What I Would Have Asked Moorcock

So, as I mentioned in my last post, I'd actually come up with a question I thought I'd ask Michael Moorcock at the question-and-answer session at NorWesCon if attendance was light and all the serious Moorcock fans had had a chance to ask their questions. As it turned out, the Q&A part of the session was relatively brief, twenty minutes out of an hour-long slot, with the bulk of that hour devoted to a one-on-on interview with Pierce Watters (and a v. good one, I might add). So I didn't get to ask but, since I'm genuine curious about the answer, thought I'd go ahead and post to query in case anyone out there might have any insights.
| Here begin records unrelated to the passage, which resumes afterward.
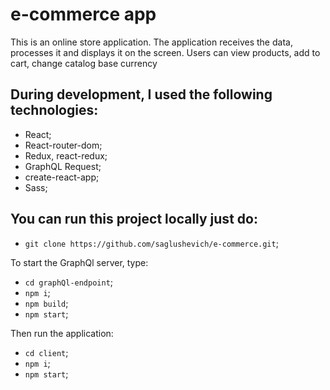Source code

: # e-commerce app

This is an online store application. The application receives the data, processes it and displays it on the screen. Users can view products, add to cart, change catalog base currency

## During development, I used the following technologies:

+ React;
+ React-router-dom;
+ Redux, react-redux;
+ GraphQL Request;
+ create-react-app;
+ Sass;


## You can run this project locally just do:

+ `git clone https://github.com/saglushevich/e-commerce.git`;

To start the GraphQl server, type:

+ `cd graphQl-endpoint`;
+ `npm i`;
+ `npm build`;
+ `npm start`;

Then run the application:

+ `cd client`;
+ `npm i`;
+ `npm start`;
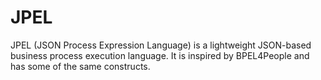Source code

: # JPEL 
JPEL (JSON Process Expression Language) is a lightweight JSON-based business process execution language.  It is inspired by BPEL4People and has some of the same constructs.
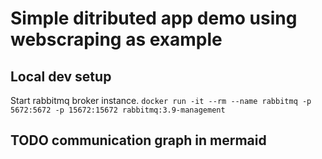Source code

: # Simple ditributed app demo using webscraping as example

## Local dev setup
Start rabbitmq broker instance.
`docker run -it --rm --name rabbitmq -p 5672:5672 -p 15672:15672 rabbitmq:3.9-management`


## TODO communication graph in mermaid
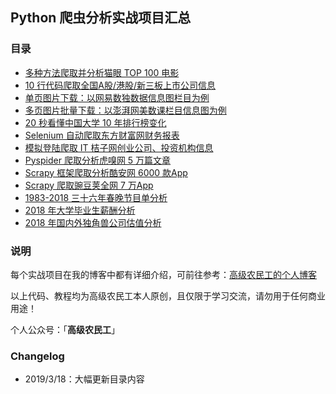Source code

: ## Python 爬虫分析实战项目汇总

### 目录

- [多种方法爬取并分析猫眼 TOP 100 电影](https://github.com/makcyun/web_scraping_with_python/tree/master/%E7%8C%AB%E7%9C%BC%E7%94%B5%E5%BD%B1top100)
- [10 行代码爬取全国A股/港股/新三板上市公司信息](https://www.makcyun.top/web_scraping_withpython2.html)
- [单页图片下载：以网易数独数据信息图栏目为例](https://github.com/makcyun/web_scraping_with_python/tree/master/python%E7%88%AC%E8%99%AB(3)%EF%BC%9A%E5%8D%95%E9%A1%B5%E5%9B%BE%E7%89%87%E4%B8%8B%E8%BD%BD-%E7%BD%91%E6%98%93%E6%95%B0%E8%AF%BB%E4%BF%A1%E6%81%AF%E5%9B%BE)
- [多页图片批量下载：以澎湃网美数课栏目信息图为例](https://github.com/makcyun/web_scraping_with_python/tree/master/Python%E7%88%AC%E8%99%AB(4)%EF%BC%9A%E5%9B%BE%E7%89%87%E6%89%B9%E9%87%8F%E4%B8%8B%E8%BD%BD-%E4%BB%A5%E6%BE%8E%E6%B9%83%E7%BD%91%E4%BF%A1%E6%81%AF%E5%9B%BE%E4%B8%BA%E4%BE%8B)
- [20 秒看懂中国大学 10 年排行榜变化](https://github.com/makcyun/web_scraping_with_python/tree/master/pyhton%E5%8F%AF%E8%A7%86%E5%8C%96-1-%E4%B8%AD%E5%9B%BD%E5%A4%A7%E5%AD%A6%E5%AD%A6%E6%9C%AF%E6%8E%92%E8%A1%8C%E6%A6%9C)
- [Selenium 自动爬取东方财富网财务报表](https://github.com/makcyun/eastmoney_spider)
- [模拟登陆爬取 IT 桔子网创业公司、投资机构信息](https://github.com/makcyun/web_scraping_with_python/tree/master/ITjuzi%E7%BD%91%E5%88%9B%E4%B8%9A%E5%85%AC%E5%8F%B8%E7%88%AC%E8%99%AB)
- [Pyspider 爬取分析虎嗅网 5 万篇文章](https://github.com/makcyun/web_scraping_with_python/tree/master/pyspider%E7%88%AC%E5%8F%96%E8%99%8E%E5%97%85%E7%BD%915%E4%B8%87%E7%AF%87%E6%96%87%E7%AB%A0)
- [Scrapy 框架爬取分析酷安网 6000 款App](https://github.com/makcyun/web_scraping_with_python/tree/master/Scrapy%20%E6%A1%86%E6%9E%B6%E7%88%AC%E5%8F%96%E5%88%86%E6%9E%90%E9%85%B7%E5%AE%89%E7%BD%91%206000%20%E6%AC%BEApp)
- [Scrapy 爬取豌豆荚全网 7 万App](https://www.makcyun.top/web_scraping_withpython17.html)
- [1983-2018 三十六年春晚节目单分析](https://github.com/makcyun/web_scraping_with_python/tree/master/1983-2018%20%E4%B8%89%E5%8D%81%E5%85%AD%E5%B9%B4%E6%98%A5%E6%99%9A%E8%8A%82%E7%9B%AE%E5%8D%95%E5%88%86%E6%9E%90)
- [2018 年大学毕业生薪酬分析](https://github.com/makcyun/web_scraping_with_python/tree/master/2018%20%E5%B9%B4%E5%A4%A7%E5%AD%A6%E6%AF%95%E4%B8%9A%E7%94%9F%E8%96%AA%E9%85%AC%E5%88%86%E6%9E%90)
- [2018 年国内外独角兽公司估值分析](https://github.com/makcyun/web_scraping_with_python/tree/master/2018%20%E5%B9%B4%E5%9B%BD%E5%86%85%E5%A4%96%E7%8B%AC%E8%A7%92%E5%85%BD%E5%85%AC%E5%8F%B8%E4%BC%B0%E5%80%BC%E5%88%86%E6%9E%90)



### 说明

每个实战项目在我的博客中都有详细介绍，可前往参考：[高级农民工的个人博客](https://www.makcyun.top/)

以上代码、教程均为高级农民工本人原创，且仅限于学习交流，请勿用于任何商业用途！

个人公众号：「**高级农民工**」



### Changelog

- 2019/3/18：大幅更新目录内容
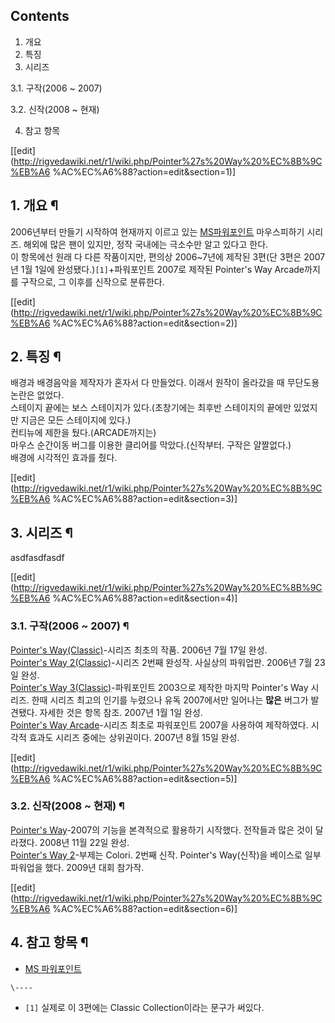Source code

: ## Contents

    

1. 개요 
2. 특징 
3. 시리즈 
    

3.1. 구작(2006 ~ 2007)

3.2. 신작(2008 ~ 현재)

4. 참고 항목 

[[edit](http://rigvedawiki.net/r1/wiki.php/Pointer%27s%20Way%20%EC%8B%9C%EB%A6
%AC%EC%A6%88?action=edit&section=1)]

## 1. 개요 ¶

  

2006년부터 만들기 시작하여 현재까지 이르고 있는 [MS파워포인트](MS%20%ED%8C%8C%EC%9B%8C%ED%8F%AC%EC%9D%B8%ED%8A%B8.md) 마우스피하기 시리즈.
해외에 많은 팬이 있지만, 정작 국내에는 극소수만 알고 있다고 한다.  
이 항목에선 원래 다 다른 작품이지만, 편의상 2006~7년에 제작된 3편(단 3편은 2007년 1월 1일에 완성됐다.)`[1]`+파워포인트
2007로 제작된 Pointer's Way Arcade까지를 구작으로, 그 이후를 신작으로 분류한다.

  

[[edit](http://rigvedawiki.net/r1/wiki.php/Pointer%27s%20Way%20%EC%8B%9C%EB%A6
%AC%EC%A6%88?action=edit&section=2)]

## 2. 특징 ¶

  

배경과 배경음악을 제작자가 혼자서 다 만들었다. 이래서 원작이 올라갔을 때 무단도용 논란은 없었다.  
스테이지 끝에는 보스 스테이지가 있다.(초창기에는 최후반 스테이지의 끝에만 있었지만 지금은 모든 스테이지에 있다.)  
컨티뉴에 제한을 뒀다.(ARCADE까지는)  
마우스 순간이동 버그를 이용한 클리어를 막았다.(신작부터. 구작은 얄짤없다.)  
배경에 시각적인 효과를 줬다.

  

[[edit](http://rigvedawiki.net/r1/wiki.php/Pointer%27s%20Way%20%EC%8B%9C%EB%A6
%AC%EC%A6%88?action=edit&section=3)]

## 3. 시리즈 ¶

asdfasdfasdf

[[edit](http://rigvedawiki.net/r1/wiki.php/Pointer%27s%20Way%20%EC%8B%9C%EB%A6
%AC%EC%A6%88?action=edit&section=4)]

### 3.1. 구작(2006 ~ 2007) ¶

[Pointer's Way(Classic)](Pointer%27s%20Way%28Classic%29.md)-시리즈 최초의 작품.
2006년 7월 17일 완성.  
[Pointer's Way 2(Classic)](Pointer%27s%20Way%202%28Classic%29.md)-시리즈 2번째
완성작. 사실상의 파워업판. 2006년 7월 23일 완성.  
[Pointer's Way 3(Classic)](Pointer%27s%20Way%203%28Classic%29.md)-파워포인트
2003으로 제작한 마지막 Pointer's Way 시리즈. 한때 시리즈 최고의 인기를 누렸으나 유독 2007에서만 일어나는 **많은**
버그가 발견됐다. 자세한 것은 항목 참조. 2007년 1월 1일 완성.  
[Pointer's Way Arcade](Pointer%27s%20Way%20Arcade.md)-시리즈 최초로 파워포인트 2007을
사용하여 제작하였다. 시각적 효과도 시리즈 중에는 상위권이다. 2007년 8월 15일 완성.

[[edit](http://rigvedawiki.net/r1/wiki.php/Pointer%27s%20Way%20%EC%8B%9C%EB%A6
%AC%EC%A6%88?action=edit&section=5)]

### 3.2. 신작(2008 ~ 현재) ¶

[Pointer's Way](Pointer%27s%20Way.md)-2007의 기능을 본격적으로 활용하기 시작했다. 전작들과 많은 것이
달라졌다. 2008년 11월 22일 완성.  
[Pointer's Way 2](Pointer%27s%20Way%202.md)-부제는 Colori. 2번째 신작. Pointer's
Way(신작)을 베이스로 일부 파워업을 했다. 2009년 대회 참가작.

  

[[edit](http://rigvedawiki.net/r1/wiki.php/Pointer%27s%20Way%20%EC%8B%9C%EB%A6
%AC%EC%A6%88?action=edit&section=6)]

## 4. 참고 항목 ¶

  * [MS 파워포인트](MS%20%ED%8C%8C%EC%9B%8C%ED%8F%AC%EC%9D%B8%ED%8A%B8.md)

`\----`

  * `[1]` 실제로 이 3편에는 Classic Collection이라는 문구가 써있다.

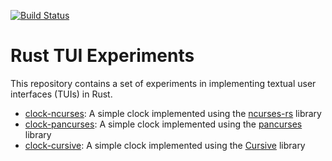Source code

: [![Build Status](https://travis-ci.org/kristopherjohnson/rust-tuis.svg?branch=master)](https://travis-ci.org/kristopherjohnson/rust-tuis)

Rust TUI Experiments
====================

This repository contains a set of experiments in implementing textual user interfaces (TUIs) in Rust.

- [clock-ncurses](clock-ncurses/src/main.rs): A simple clock implemented using the [ncurses-rs](https://github.com/jeaye/ncurses-rs) library
- [clock-pancurses](clock-pancurses/src/main.rs): A simple clock implemented using the [pancurses](https://github.com/ihalila/pancurses) library
- [clock-cursive](clock-cursive/src/main.rs): A simple clock implemented using the [Cursive](https://github.com/gyscos/Cursive) library
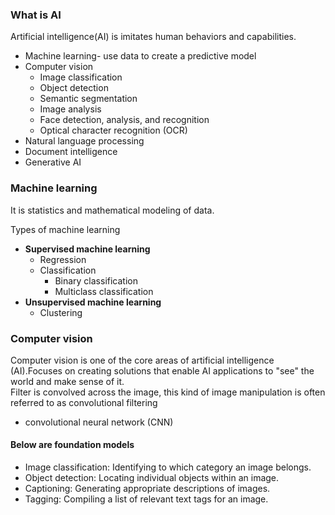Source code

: ### What is AI
Artificial intelligence(AI) is imitates human behaviors and capabilities.  
* Machine learning-  use data to create a predictive model 
* Computer vision
  * Image classification
  * Object detection
  * Semantic segmentation
  * Image analysis
  * Face detection, analysis, and recognition
  * Optical character recognition (OCR)
* Natural language processing
* Document intelligence
* Generative AI

### Machine learning
It is statistics and mathematical modeling of data.

Types of machine learning
* **Supervised machine learning**
  * Regression
  * Classification
     * Binary classification
     * Multiclass classification
* **Unsupervised machine learning**
  *  Clustering
 
### Computer vision
Computer vision is one of the core areas of artificial intelligence (AI).Focuses on creating solutions that enable AI applications to "see" the world and make sense of it.  
Filter is convolved across the image, this kind of image manipulation is often referred to as convolutional filtering
* convolutional neural network (CNN)  
#### Below are foundation models
* Image classification: Identifying to which category an image belongs.
* Object detection: Locating individual objects within an image.
* Captioning: Generating appropriate descriptions of images.
* Tagging: Compiling a list of relevant text tags for an image.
So here it is in long form: Moorcock is well-known as a Tolkien basher of long standing. He repeats his blast against the sort of soft fantasy he thinks Tolkien represents, the chapbook EPIC POOH [1978], in his book on the history of fantasy, WIZARDRY & WILD ROMANCE [2004]. China Mieville, in his Introduction to the latter work, even singles out how liberating he found Moorcock's denunciation of Tolkien.

And yet, at two spots in the book Moorcock praises the Peter Jackson movies (of LotR of course, the HOBBIT movies at that time having not been more than hinted at). In his brief concluding chapter on where fantasy is today, he writes

"The success of Star Wars meant that more producers 
and directors  became interested in producing unashamedly 
romantic science fiction and fantasy movies. 
With the exception of The Lord of the Rings
few of these have been much good up to now."
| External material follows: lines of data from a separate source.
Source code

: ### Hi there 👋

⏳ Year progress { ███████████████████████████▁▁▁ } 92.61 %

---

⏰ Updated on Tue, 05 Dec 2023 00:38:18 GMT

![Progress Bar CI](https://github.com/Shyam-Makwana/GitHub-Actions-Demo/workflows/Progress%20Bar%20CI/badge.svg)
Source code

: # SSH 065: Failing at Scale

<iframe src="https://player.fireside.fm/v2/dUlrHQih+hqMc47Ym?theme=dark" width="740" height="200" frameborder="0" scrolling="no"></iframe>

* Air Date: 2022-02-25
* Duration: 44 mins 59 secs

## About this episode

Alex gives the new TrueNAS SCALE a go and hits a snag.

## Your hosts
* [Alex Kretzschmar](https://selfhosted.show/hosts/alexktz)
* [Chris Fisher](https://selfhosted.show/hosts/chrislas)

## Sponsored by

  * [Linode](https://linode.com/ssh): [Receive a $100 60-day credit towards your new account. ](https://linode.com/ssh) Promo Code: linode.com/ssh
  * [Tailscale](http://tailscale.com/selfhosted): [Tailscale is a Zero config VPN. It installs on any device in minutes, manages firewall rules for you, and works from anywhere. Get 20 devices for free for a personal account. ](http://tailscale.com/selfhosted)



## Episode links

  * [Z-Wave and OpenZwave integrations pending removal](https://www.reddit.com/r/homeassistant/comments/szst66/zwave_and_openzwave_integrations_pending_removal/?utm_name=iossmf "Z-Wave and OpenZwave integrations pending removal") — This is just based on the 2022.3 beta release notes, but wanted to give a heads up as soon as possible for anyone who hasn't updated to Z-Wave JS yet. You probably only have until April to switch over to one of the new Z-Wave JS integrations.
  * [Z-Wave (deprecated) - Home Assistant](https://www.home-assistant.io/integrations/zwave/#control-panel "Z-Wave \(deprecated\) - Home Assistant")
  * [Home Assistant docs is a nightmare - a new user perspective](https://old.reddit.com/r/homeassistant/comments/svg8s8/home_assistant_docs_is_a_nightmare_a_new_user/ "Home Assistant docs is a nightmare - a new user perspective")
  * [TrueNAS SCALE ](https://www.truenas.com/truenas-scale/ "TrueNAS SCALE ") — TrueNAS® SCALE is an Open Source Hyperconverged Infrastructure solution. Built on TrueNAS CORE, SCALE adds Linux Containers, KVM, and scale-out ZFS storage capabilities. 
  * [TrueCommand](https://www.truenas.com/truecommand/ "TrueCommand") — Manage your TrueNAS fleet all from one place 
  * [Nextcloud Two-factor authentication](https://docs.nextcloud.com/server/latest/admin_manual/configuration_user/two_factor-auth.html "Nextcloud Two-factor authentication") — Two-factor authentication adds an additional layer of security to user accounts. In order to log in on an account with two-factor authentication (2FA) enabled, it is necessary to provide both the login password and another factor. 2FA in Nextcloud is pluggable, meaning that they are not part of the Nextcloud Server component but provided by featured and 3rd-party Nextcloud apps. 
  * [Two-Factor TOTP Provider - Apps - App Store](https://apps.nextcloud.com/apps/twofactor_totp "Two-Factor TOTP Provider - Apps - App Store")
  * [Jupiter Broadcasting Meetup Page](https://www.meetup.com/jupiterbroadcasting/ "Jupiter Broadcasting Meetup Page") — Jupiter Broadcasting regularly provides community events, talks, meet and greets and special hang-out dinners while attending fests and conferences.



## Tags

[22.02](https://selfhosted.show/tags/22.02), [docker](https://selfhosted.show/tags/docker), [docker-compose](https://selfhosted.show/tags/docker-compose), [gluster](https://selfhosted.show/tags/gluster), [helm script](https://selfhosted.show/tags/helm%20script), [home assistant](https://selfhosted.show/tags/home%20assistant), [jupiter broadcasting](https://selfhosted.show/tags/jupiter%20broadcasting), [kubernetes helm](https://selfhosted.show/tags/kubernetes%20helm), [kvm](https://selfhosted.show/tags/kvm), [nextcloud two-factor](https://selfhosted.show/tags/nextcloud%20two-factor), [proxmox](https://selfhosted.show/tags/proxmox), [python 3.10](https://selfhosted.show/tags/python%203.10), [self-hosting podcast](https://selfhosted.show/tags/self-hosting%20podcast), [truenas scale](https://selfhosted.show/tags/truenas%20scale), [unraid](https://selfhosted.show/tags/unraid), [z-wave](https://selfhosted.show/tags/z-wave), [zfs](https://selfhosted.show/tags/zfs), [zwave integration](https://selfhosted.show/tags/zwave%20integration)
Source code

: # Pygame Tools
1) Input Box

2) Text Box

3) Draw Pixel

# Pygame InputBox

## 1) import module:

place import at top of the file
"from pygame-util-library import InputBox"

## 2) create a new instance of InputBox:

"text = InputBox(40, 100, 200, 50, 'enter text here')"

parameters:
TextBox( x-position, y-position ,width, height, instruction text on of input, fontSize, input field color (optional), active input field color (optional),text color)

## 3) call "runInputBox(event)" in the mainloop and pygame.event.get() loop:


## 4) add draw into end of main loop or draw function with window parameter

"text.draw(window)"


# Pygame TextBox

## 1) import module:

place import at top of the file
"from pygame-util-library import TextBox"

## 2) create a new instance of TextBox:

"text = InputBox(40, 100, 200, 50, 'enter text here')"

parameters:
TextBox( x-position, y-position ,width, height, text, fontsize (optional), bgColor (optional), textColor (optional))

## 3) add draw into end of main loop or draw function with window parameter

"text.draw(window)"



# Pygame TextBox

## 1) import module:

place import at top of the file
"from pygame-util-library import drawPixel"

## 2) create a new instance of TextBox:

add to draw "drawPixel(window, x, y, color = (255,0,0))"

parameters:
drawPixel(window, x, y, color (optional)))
--he goes on to dismiss the CONAN movies ("derivative of bad action movies and of bad books derived and debased from Howard's originals" -- a judgment I agree with) and passes over the sword-and-sorcery movies since the late '70s with minimal comment ("generally disappointing" -- which I think too generous), adding "The people who make the movies seem to have no genuine instinct for the form . . . and cannot convince an increasingly sophisticated audience" before concluding "We have progressed . . . from true Romanticism to the infantile nonsense of Grand Guignol. There are signs, with the success of Tolkien's epic, that this will ultimately change" (WIZARDRY AND WILD ROMANCE, pages 144-145; emphasis mine).

It seems from this, then, that he feels Jackson's LotR films offers hope by showing what can be done in to bring fantasy fiction to the screen.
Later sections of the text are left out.